ポケモンと人間の戦いすら発生している、どうして戦っているのか、判らなくなっている人もいるのではないかと思えるほどに。


「・・・・・・・・・ルビイィ―――――ッ!!!」
サファイアは叫んでみる。
目いっぱいの声を張り上げたつもりなのに、声はマグマ団の1人にもアクア団の1人にも、警察官の1人にも届かず、どこかへと消え去って。
視線を下へと向けると、その視界の中に白い腕がすべりこんだ。
慌てて顔を上に上げれば、比較的私服に近い服を着た、色の白い女がサファイアと戦いの場を 腕で区切っている。
どちらかといえば、こんな山の上ではなく街を歩いているような、こじゃれた服装。
すっぽりと頭をおおう、キャスケットハットの下から覗く光る瞳が、サファイアのことをしっかりと見下ろしている。
女の人にしては背は高く、視線が胸の辺りにぶつかって、サファイアは思わずのけぞった。
左胸についている金色に光るバッジを直すと、女の人はきれいに整ったルージュを動かした。

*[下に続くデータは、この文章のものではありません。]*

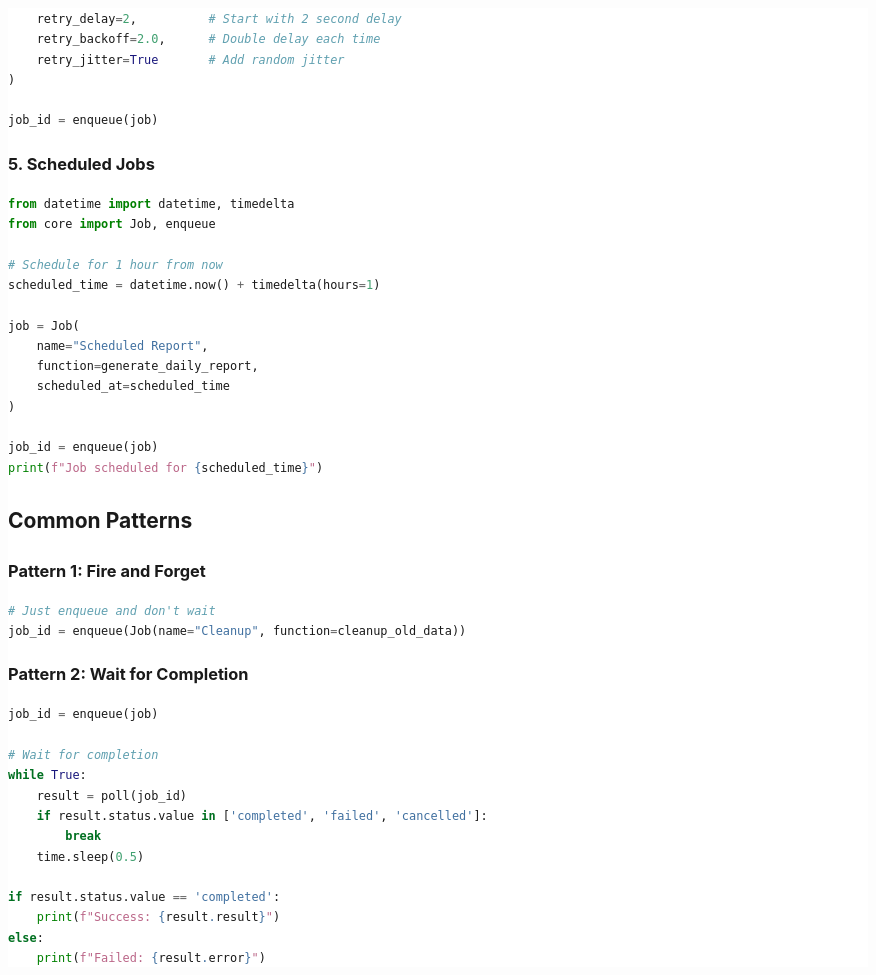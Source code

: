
 ```python
    retry_delay=2,          # Start with 2 second delay
    retry_backoff=2.0,      # Double delay each time
    retry_jitter=True       # Add random jitter
)

job_id = enqueue(job)
```

### 5. Scheduled Jobs

```python
from datetime import datetime, timedelta
from core import Job, enqueue

# Schedule for 1 hour from now
scheduled_time = datetime.now() + timedelta(hours=1)

job = Job(
    name="Scheduled Report",
    function=generate_daily_report,
    scheduled_at=scheduled_time
)

job_id = enqueue(job)
print(f"Job scheduled for {scheduled_time}")
```

## Common Patterns

### Pattern 1: Fire and Forget

```python
# Just enqueue and don't wait
job_id = enqueue(Job(name="Cleanup", function=cleanup_old_data))
```

### Pattern 2: Wait for Completion

```python
job_id = enqueue(job)

# Wait for completion
while True:
    result = poll(job_id)
    if result.status.value in ['completed', 'failed', 'cancelled']:
        break
    time.sleep(0.5)

if result.status.value == 'completed':
    print(f"Success: {result.result}")
else:
    print(f"Failed: {result.error}")
```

「あなたは一般人ですね。 ここは正体不明の組織同士の争いが起きているため、まもなく立ち入り禁止になります。
 今すぐに立ち去りなさい、坂を下ればふもとの町、フエンタウンに着きます。」
見ず知らずの人間に命令されたせいか、サファイアは少しむっとくる。
反抗的な視線に気付くと、女の人は自然とモンスターボールを手に取った。
ポケモンを出したり、戦ったりしようとはせず、ただじっと、サファイアのことを冷たい視線で見下ろしている。
「コハクを探しとんねん。」
「迷子の捜索でしたら、私たちが行います。
 一般の方は危険ですので、避難していてください。」
「姉ちゃんに何が判るっちゅうんや、これでもワシはトレーナーなんや、すっこんどいて!!」
あくまで冷静に、女の人はサファイアのことを見つめていた。
服の胸についているバッジを外すと、それをサファイアへと向けて見せる。
金色に光るバッジは、しっかりとした細工で『TP』と模られて(かたどられて)いた。
しっかりと『それ』をサファイアが見たことを確認すると、女の人はそれを元通り胸へと戻し、口を開く。

「どうしても立ち退かないというのなら、職権を行使し、強制的にでもここを離れていただきます。
 私の名前はブルー・ホワイトケープ。